*** Given data ***

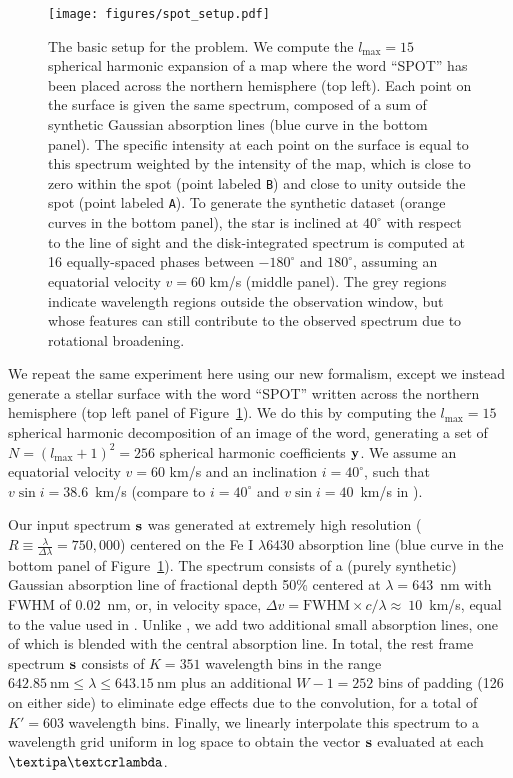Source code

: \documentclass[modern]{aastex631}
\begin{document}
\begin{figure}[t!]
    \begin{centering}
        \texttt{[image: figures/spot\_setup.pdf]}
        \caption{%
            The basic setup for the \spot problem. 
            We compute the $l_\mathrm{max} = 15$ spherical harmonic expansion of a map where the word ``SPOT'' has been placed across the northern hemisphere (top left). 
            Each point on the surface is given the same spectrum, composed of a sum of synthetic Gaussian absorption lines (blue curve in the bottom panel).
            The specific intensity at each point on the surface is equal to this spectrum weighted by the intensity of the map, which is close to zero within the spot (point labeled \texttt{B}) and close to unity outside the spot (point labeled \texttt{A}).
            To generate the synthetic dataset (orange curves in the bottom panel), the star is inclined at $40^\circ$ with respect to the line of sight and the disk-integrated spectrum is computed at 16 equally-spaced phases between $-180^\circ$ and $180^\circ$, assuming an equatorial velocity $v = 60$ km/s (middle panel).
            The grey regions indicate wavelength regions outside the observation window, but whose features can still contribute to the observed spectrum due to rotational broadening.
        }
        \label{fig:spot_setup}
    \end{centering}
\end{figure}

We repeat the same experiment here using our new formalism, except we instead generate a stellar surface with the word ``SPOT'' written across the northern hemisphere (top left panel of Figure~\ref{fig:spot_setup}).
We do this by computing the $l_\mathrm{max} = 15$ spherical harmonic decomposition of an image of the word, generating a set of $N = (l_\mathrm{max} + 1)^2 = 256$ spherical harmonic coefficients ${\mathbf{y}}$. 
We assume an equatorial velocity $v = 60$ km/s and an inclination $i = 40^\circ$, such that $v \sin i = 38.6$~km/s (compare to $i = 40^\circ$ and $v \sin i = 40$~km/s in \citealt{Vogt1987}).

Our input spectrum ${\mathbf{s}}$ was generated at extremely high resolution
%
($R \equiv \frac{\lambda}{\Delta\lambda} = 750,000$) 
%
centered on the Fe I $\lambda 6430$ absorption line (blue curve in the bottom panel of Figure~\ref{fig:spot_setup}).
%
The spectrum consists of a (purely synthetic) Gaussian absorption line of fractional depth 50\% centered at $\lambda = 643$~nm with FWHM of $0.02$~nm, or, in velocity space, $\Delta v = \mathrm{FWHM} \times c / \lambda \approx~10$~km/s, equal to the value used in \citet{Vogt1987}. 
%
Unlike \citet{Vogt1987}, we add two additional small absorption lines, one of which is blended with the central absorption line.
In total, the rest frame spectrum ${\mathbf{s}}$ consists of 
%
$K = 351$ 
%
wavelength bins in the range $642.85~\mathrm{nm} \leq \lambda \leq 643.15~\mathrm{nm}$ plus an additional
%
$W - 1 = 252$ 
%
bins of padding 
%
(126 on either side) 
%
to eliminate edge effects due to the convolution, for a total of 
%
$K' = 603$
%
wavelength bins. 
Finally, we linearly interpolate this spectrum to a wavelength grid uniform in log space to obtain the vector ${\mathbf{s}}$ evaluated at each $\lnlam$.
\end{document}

*** End of Given data ***

* [Work instruction]: Using the material above, report each line where "mathbf" occurs.

* [Solution for this exercise]:
We do this by computing the $l_\mathrm{max} = 15$ spherical harmonic decomposition of an image of the word, generating a set of $N = (l_\mathrm{max} + 1)^2 = 256$ spherical harmonic coefficients ${\mathbf{y}}$. 
Our input spectrum ${\mathbf{s}}$ was generated at extremely high resolution
In total, the rest frame spectrum ${\mathbf{s}}$ consists of 
Finally, we linearly interpolate this spectrum to a wavelength grid uniform in log space to obtain the vector ${\mathbf{s}}$ evaluated at each $\lnlam$.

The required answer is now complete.